DerivativeDefinitions:
  MyResult:
    nodes:
      - id: 0
        derivative: SourceFile
      - id: 1
        node: my_node         # matches the registered name
        args:
          data: id.0
          threshold: 0.5

Built-in Node Registry API¶

from neurodags.nodes import register_node, get_node, list_nodes, iter_nodes

# List all registered nodes
print(list_nodes())

# Retrieve a node by name
fn = get_node("basic_preprocessing")

# Iterate all (name, function) pairs
for name, fn in iter_nodes():
    print(name, fn)

Using NeuroDAGs Beyond EEG/MEG¶

Any per-file analysis pipeline works. You need:

A glob pattern that discovers your input files (file_pattern in datasets.yml)
Nodes that load and process your data and return a NodeResult

The SourceFile pseudo-derivative gives each node the raw file path as a string — your loader node reads it however it likes.

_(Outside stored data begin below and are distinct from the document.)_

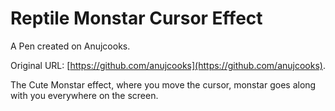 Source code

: # Reptile Monstar Cursor Effect

A Pen created on Anujcooks.

Original URL: [https://github.com/anujcooks](https://github.com/anujcooks).

The Cute Monstar effect, where you move the cursor, monstar goes along with you everywhere on the screen.
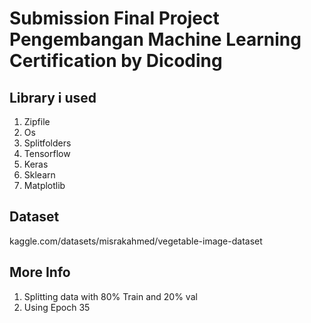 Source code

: # Submission Final Project Pengembangan Machine Learning Certification by Dicoding
## Library i used
1. Zipfile
2. Os
3. Splitfolders
4. Tensorflow
5. Keras
6. Sklearn
7. Matplotlib
## Dataset
kaggle.com/datasets/misrakahmed/vegetable-image-dataset
## More Info
1. Splitting data with 80% Train and 20% val
2. Using Epoch 35
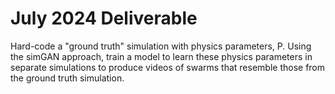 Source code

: # July 2024 Deliverable

Hard-code a "ground truth" simulation with physics parameters, P. Using the simGAN approach, train a model to learn these physics parameters in separate simulations to produce videos of swarms that resemble those from the ground truth simulation.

Example: CSV time-series files → per-file statistics → assembled dataframe.

# custom_nodes.py
import pandas as pd
import xarray as xr
from neurodags.nodes import register_node
from neurodags.definitions import Artifact, NodeResult


@register_node
def load_csv_timeseries(file_path: str) -> NodeResult:
    df = pd.read_csv(file_path, index_col="time")
    da = xr.DataArray(df.values, dims=("time", "channel"),
                      coords={"time": df.index, "channel": df.columns})
    return NodeResult(
        artifacts={".nc": Artifact(item=da, writer=lambda p: da.to_netcdf(p))}
    )


@register_node
def channel_statistics(data) -> NodeResult:
    da = data.artifacts[".nc"].item
    stats = da.mean("time").to_dataset(name="mean")
    stats["std"] = da.std("time")
    return NodeResult(
        artifacts={".nc": Artifact(item=stats, writer=lambda p: stats.to_netcdf(p))}
    )

# datasets.yml
my_study:
  name: MyStudy
  file_pattern: data/**/*.csv
  derivatives_path: derivatives/

# pipeline.yml
new_definitions: custom_nodes.py

DerivativeList:
  - Timeseries
  - Stats

DerivativeDefinitions:
  Timeseries:
    nodes:
      - id: 0
        derivative: SourceFile
      - id: 1
        node: load_csv_timeseries
        args:
          file_path: id.0

  Stats:
    for_dataframe: true
    nodes:
      - id: 0
        derivative: Timeseries.nc
      - id: 1
        node: channel_statistics
        args:
          data: id.0

Everything else — caching, dependency ordering, joblib parallelism, SLURM templates, dataframe assembly — works identically to an EEG pipeline.